Rasa tidak percaya diri kerap muncul di awal-awal
perkuliahan. Apakah saya cukup layak? Apakah materi yang saya sampaikan sudah
sesuai? Bagaimana jika saya tidak bisa menjawab pertanyaan mahasiswa?
Kekhawatiran ini menghantui hampir setiap malam sebelum mengajar. Namun saya
belajar bahwa persiapan adalah kunci. Semakin matang saya mempersiapkan materi,
semakin percaya diri saya ketika menyampaikan.
2. Kurikulum, RPS,
dan Administrasi: Dunia Baru yang Harus Dikuasai
Di tahun pertama, saya menyadari bahwa mengajar bukan
sekadar berdiri dan menjelaskan materi. Ada dunia “administratif” yang tidak
pernah diajarkan secara formal di bangku kuliah: menyusun Rencana Pembelajaran
Semester (RPS), mengisi Beban Kinerja Dosen (BKD), membuat soal ujian, menilai
dengan rubrik yang sesuai, hingga menghadiri rapat jurusan dan fakultas yang
kadang memakan waktu berjam-jam.
Saya ingat betul bagaimana paniknya saya saat pertama
kali harus mengisi RPS. Istilah-istilah seperti CPMK, CPL, dan rubrik penilaian
membuat saya kebingungan. Beruntung, ada beberapa senior yang dengan sabar
membimbing saya. Di sinilah saya belajar pentingnya membangun relasi dan
komunikasi yang baik dengan sesama dosen. Mereka bukan hanya rekan kerja, tapi
juga mentor yang membantu saya bertumbuh.
3. Menghadapi
Mahasiswa: Membangun Otoritas tanpa Menjadi Otoriter
Salah satu tantangan besar di tahun pertama adalah
bagaimana membangun otoritas di kelas. Sebagai dosen muda, saya harus menemukan
keseimbangan antara menjadi sosok yang ramah dan tetap dihormati. Sikap terlalu
lembek bisa membuat mahasiswa “semau sendiri”, namun terlalu tegas juga bisa
menciptakan jarak yang membuat komunikasi tidak efektif.

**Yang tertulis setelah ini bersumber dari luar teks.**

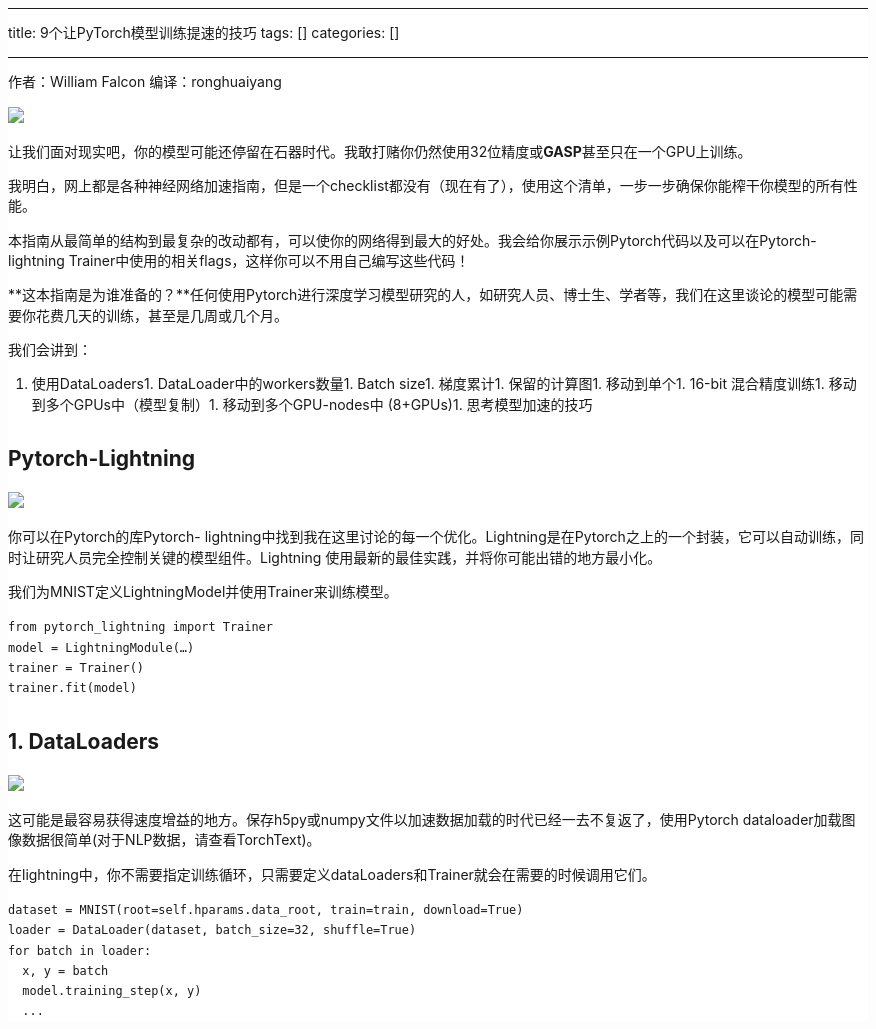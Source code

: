 
--- 
title:  9个让PyTorch模型训练提速的技巧 
tags: []
categories: [] 

---
>  
  作者：William Falcon 
  编译：ronghuaiyang 
 

<img src="https://imgconvert.csdnimg.cn/aHR0cHM6Ly9tbWJpei5xcGljLmNuL21tYml6X2dpZi9LWVNEVG1PVlp2b3lYSllvVDljbzJENGtvN0xyaWF4RDRXZXdOMTh2ekZUcXVTdkFKQnhIa1BSVzRnTFQ2NURFQnFocXFGa3pzWUk2c1docnVrVmljdVpnLzY0MA?x-oss-process=image/format,png">

让我们面对现实吧，你的模型可能还停留在石器时代。我敢打赌你仍然使用32位精度或**GASP**甚至只在一个GPU上训练。

我明白，网上都是各种神经网络加速指南，但是一个checklist都没有（现在有了），使用这个清单，一步一步确保你能榨干你模型的所有性能。

本指南从最简单的结构到最复杂的改动都有，可以使你的网络得到最大的好处。我会给你展示示例Pytorch代码以及可以在Pytorch- lightning Trainer中使用的相关flags，这样你可以不用自己编写这些代码！

**这本指南是为谁准备的？**任何使用Pytorch进行深度学习模型研究的人，如研究人员、博士生、学者等，我们在这里谈论的模型可能需要你花费几天的训练，甚至是几周或几个月。

我们会讲到：
1. 使用DataLoaders1. DataLoader中的workers数量1. Batch size1. 梯度累计1. 保留的计算图1. 移动到单个1. 16-bit 混合精度训练1. 移动到多个GPUs中（模型复制）1. 移动到多个GPU-nodes中 (8+GPUs)1. 思考模型加速的技巧
## Pytorch-Lightning

<img src="https://imgconvert.csdnimg.cn/aHR0cHM6Ly9tbWJpei5xcGljLmNuL21tYml6X2dpZi9LWVNEVG1PVlp2b3lYSllvVDljbzJENGtvN0xyaWF4RDRKbEl5N2pYakZydUZhQnRFcmVhQlJmTlJOSlF1elgya3JjdllzTTBmQlFpYm1kSGpJYzBYVVl3LzY0MA?x-oss-process=image/format,png">

你可以在Pytorch的库Pytorch- lightning中找到我在这里讨论的每一个优化。Lightning是在Pytorch之上的一个封装，它可以自动训练，同时让研究人员完全控制关键的模型组件。Lightning 使用最新的最佳实践，并将你可能出错的地方最小化。

我们为MNIST定义LightningModel并使用Trainer来训练模型。

```
from pytorch_lightning import Trainer
model = LightningModule(…)
trainer = Trainer()
trainer.fit(model)

```

## 1. DataLoaders

<img src="https://imgconvert.csdnimg.cn/aHR0cHM6Ly9tbWJpei5xcGljLmNuL21tYml6X2dpZi9LWVNEVG1PVlp2b3lYSllvVDljbzJENGtvN0xyaWF4RDRrQko0bTlOa29TbGJOUmROSHhCajdneVdxd1RmaWJaRWZUaWNmSmJNTFBqWndadmx0c2tkYUdSQS82NDA?x-oss-process=image/format,png">

这可能是最容易获得速度增益的地方。保存h5py或numpy文件以加速数据加载的时代已经一去不复返了，使用Pytorch dataloader加载图像数据很简单(对于NLP数据，请查看TorchText)。

在lightning中，你不需要指定训练循环，只需要定义dataLoaders和Trainer就会在需要的时候调用它们。

```
dataset = MNIST(root=self.hparams.data_root, train=train, download=True)
loader = DataLoader(dataset, batch_size=32, shuffle=True)
for batch in loader:
  x, y = batch
  model.training_step(x, y)
  ...

```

Saya mencoba berbagai pendekatan: membuka sesi
diskusi, memberi tugas yang relevan dengan konteks aktual, dan menyediakan
waktu konsultasi di luar jam kuliah. Ternyata, kehadiran dan keterbukaan saya
lebih dihargai daripada otoritas yang kaku. Mahasiswa lebih mudah terlibat
ketika mereka merasa dihargai pendapatnya.
Namun, tidak selalu berjalan mulus. Pernah ada
mahasiswa yang terang-terangan menyanggah pendapat saya di kelas. Momen itu
membuat saya sadar pentingnya terus belajar dan tidak merasa “paling benar”
hanya karena saya dosen. Saya belajar merespons kritik dengan terbuka, dan
menjadikan itu sebagai bahan refleksi.
4. Mengelola Waktu
dan Energi: Belajar Menjaga Keseimbangan
Tahun pertama juga penuh kejutan dari sisi manajemen
waktu. Tugas mengajar, membuat materi, menilai tugas, mengurus administrasi
kampus, hingga diminta menjadi panitia kegiatan atau pembicara dadakan—semuanya
datang hampir bersamaan. Belum lagi jika sudah menikah atau memiliki tanggung
jawab di rumah.
Awalnya, saya mencoba melakukan semuanya. Akibatnya,
kelelahan fisik dan emosional tak terhindarkan. Saya mulai menyadari pentingnya
menetapkan batas dan mengatakan “tidak” secara bijak. Saya mulai menggunakan
kalender digital untuk mengatur jadwal, menetapkan waktu khusus untuk membaca
jurnal atau menulis artikel, dan tentu saja, menyisihkan waktu untuk
beristirahat dan menjaga kesehatan mental.
5. Dukungan Rekan
Sejawat dan Komunitas: Tidak Harus Sendiri
Salah satu hal paling menenangkan selama tahun pertama
adalah menemukan komunitas dosen muda, baik di kampus maupun di luar kampus,
misalnya lewat media sosial atau forum dosen. Kami saling bertukar cerita,
berbagi tips, bahkan curhat tentang mahasiswa, tekanan akademik, atau
tugas-tugas administratif.
Di sinilah saya menyadari bahwa perasaan bingung,
lelah, atau tidak yakin ternyata juga dirasakan banyak dosen muda lainnya. Saya
tidak sendiri. Justru dari ruang-ruang informal inilah saya menemukan banyak
inspirasi, bahkan kolaborasi penelitian dan pengabdian.
6. Refleksi dan
Pertumbuhan: Dosen Juga Manusia
Setahun mengajar bukan hanya membuat saya lebih paham
soal metode pembelajaran atau teknis administrasi kampus, tapi juga membawa
saya ke proses refleksi yang lebih dalam. Saya belajar bahwa menjadi dosen
bukan hanya soal menyampaikan pengetahuan, tapi juga tentang mendampingi
mahasiswa bertumbuh, menjadi contoh dalam berpikir kritis, bersikap jujur, dan
memiliki integritas.
Saya juga belajar untuk lebih sabar, terbuka terhadap
masukan, dan menyadari bahwa setiap mahasiswa datang dari latar belakang
berbeda. Empati menjadi salah satu keterampilan yang sangat saya butuhkan.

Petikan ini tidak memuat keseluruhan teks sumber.